Interview summary: cluster/PM2 for cores, load-balanced stateless instances for machines, Redis/object-storage to externalize state.

Answer: Optimize based on measurement, not guesses.

1. Profile CPU usage:

  • node --prof app.js then node --prof-process for a text report.
  • node --inspect + Chrome DevTools, or clinic.js (clinic flame, clinic doctor) for flame graphs.
  • Look for hot functions and synchronous work on the request path.

2. Monitor event-loop lag: High lag means something is blocking the loop.

const { monitorEventLoopDelay } = require('perf_hooks');
const h = monitorEventLoopDelay(); h.enable();
setInterval(() => console.log('loop p99 (ms):', h.percentile(99) / 1e6), 5000);

3. Track memory / find leaks:

  • Watch process.memoryUsage() (RSS/heapUsed) over time; steady growth suggests a leak.
  • Take heap snapshots in DevTools and compare to find retained objects (common causes: unbounded caches/Maps, un-removed event listeners, closures holding large data, growing global arrays).

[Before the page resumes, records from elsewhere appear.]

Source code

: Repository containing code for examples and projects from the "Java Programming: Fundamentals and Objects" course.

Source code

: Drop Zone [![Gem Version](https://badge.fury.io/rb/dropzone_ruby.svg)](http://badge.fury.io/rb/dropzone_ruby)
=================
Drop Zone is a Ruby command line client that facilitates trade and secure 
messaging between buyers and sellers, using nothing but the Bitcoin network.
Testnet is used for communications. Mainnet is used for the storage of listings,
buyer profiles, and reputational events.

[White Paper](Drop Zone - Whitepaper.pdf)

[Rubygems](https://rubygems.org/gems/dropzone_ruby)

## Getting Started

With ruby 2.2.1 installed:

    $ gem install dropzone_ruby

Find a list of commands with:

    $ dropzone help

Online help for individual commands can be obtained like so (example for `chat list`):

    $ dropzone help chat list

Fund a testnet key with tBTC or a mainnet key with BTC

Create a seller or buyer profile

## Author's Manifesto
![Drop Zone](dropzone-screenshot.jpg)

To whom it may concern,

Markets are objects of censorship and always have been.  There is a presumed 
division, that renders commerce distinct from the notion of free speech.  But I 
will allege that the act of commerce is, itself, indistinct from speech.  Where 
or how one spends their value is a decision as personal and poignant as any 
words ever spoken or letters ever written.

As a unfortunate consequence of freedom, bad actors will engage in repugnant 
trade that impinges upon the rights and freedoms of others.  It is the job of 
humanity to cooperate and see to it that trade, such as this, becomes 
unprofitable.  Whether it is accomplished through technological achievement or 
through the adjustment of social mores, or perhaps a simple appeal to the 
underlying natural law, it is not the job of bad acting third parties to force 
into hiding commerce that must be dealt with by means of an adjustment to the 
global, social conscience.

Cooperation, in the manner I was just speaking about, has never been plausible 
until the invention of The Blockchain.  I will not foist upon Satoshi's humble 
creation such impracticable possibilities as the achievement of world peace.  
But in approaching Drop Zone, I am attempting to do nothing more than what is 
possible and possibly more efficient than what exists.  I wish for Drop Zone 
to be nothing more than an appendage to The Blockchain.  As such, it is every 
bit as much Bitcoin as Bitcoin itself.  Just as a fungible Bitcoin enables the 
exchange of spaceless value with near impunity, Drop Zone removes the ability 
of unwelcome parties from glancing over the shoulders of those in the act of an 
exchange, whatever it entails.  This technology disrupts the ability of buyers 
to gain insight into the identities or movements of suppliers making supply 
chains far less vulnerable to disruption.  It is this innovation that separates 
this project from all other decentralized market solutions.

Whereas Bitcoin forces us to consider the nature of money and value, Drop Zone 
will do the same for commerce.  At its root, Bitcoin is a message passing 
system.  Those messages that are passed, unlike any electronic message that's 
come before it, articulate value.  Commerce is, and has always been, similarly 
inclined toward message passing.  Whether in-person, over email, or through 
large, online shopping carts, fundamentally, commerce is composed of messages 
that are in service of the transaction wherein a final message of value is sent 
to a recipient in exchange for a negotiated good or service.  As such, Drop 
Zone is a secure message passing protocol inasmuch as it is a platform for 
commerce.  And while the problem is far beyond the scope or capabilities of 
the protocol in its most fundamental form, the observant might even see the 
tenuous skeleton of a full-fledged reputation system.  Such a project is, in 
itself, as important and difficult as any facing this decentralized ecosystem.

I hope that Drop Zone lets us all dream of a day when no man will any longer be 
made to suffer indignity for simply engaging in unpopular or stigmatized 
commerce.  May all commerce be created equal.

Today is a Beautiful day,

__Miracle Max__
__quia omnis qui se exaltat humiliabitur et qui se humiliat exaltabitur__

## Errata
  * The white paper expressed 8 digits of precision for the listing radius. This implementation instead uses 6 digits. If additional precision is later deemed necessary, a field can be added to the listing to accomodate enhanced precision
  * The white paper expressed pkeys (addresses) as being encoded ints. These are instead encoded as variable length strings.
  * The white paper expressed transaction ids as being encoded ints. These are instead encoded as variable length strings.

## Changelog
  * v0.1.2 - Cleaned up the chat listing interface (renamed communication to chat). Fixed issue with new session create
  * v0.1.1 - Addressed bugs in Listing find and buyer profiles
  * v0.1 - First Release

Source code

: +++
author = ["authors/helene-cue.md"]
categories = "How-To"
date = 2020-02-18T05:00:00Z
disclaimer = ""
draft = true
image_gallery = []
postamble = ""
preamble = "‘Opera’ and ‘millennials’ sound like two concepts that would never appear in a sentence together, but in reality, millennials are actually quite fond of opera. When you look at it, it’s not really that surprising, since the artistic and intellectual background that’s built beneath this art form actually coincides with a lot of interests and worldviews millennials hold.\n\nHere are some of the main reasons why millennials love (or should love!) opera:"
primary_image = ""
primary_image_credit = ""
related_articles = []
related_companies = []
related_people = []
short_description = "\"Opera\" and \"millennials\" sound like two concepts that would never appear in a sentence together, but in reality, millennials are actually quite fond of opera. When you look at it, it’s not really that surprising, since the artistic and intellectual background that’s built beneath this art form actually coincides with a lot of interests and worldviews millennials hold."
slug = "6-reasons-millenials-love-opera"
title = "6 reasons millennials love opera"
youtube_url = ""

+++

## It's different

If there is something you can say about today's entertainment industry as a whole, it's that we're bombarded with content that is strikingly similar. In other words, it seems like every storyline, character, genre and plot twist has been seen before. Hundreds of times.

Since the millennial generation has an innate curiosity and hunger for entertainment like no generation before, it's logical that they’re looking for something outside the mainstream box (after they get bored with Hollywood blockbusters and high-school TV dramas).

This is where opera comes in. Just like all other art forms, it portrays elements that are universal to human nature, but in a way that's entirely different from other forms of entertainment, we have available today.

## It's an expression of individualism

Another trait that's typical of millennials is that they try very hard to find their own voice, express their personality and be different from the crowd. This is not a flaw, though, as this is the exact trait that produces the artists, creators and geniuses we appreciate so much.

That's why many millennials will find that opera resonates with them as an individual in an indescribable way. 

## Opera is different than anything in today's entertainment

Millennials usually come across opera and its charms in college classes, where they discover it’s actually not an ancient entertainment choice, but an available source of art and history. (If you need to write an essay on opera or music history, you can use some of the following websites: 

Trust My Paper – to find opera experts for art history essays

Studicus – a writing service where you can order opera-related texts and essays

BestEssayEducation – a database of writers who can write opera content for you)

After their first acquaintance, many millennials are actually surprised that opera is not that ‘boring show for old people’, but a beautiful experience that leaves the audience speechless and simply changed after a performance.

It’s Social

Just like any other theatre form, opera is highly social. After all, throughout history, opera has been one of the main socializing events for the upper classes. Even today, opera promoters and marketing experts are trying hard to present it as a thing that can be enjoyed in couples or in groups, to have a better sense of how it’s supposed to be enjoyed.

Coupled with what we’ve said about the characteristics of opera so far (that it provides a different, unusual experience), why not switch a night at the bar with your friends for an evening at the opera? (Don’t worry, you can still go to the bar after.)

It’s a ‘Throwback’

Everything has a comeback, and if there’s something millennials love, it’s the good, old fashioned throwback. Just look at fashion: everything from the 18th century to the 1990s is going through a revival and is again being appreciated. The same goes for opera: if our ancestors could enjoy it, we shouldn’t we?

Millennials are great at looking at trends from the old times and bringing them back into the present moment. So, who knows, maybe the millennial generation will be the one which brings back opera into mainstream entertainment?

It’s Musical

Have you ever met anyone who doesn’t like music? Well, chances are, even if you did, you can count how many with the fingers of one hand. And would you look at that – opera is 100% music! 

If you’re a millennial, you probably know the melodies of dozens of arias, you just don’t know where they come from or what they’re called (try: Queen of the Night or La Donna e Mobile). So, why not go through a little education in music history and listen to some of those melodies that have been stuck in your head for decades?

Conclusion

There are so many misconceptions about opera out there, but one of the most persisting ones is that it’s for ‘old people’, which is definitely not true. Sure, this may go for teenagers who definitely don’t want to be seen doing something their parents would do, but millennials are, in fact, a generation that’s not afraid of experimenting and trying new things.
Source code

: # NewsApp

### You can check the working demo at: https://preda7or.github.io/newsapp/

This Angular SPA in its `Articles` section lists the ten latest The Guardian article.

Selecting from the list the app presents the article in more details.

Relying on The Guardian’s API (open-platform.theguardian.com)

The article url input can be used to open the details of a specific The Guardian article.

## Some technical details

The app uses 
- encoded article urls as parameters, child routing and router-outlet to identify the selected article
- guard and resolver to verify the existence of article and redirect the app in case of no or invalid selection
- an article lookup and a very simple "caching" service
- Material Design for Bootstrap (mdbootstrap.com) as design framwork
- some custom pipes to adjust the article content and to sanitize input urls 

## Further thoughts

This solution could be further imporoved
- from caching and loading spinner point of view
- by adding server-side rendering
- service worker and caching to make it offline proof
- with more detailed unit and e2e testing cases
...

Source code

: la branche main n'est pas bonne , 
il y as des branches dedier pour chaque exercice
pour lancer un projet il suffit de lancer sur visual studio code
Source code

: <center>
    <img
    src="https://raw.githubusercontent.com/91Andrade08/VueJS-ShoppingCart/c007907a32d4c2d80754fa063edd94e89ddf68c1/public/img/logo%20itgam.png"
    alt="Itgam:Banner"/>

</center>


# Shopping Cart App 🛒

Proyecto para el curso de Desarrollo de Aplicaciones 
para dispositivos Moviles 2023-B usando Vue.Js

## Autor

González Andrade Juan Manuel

Common bottlenecks and fixes:

SymptomLikely causeFix
High event-loop lagCPU work on main threadoffload to worker_threads/queue; chunk work
Slow endpoints, high DB loadN+1 queries, missing indexesbatch/join queries, add indexes, cache
Memory grows unboundedleak (caches/listeners/closures)bound caches (LRU+TTL), remove listeners
High memory on big payloadsbuffering large datause streams
Latency spikes under loadthread-pool contention, no poolingraise UV_THREADPOOL_SIZE, use connection pools, limit concurrency

Also: enable gzip/compression, use HTTP keep-alive and DB connection pools, and add caching/CDN. Always re-measure after each change to confirm the win.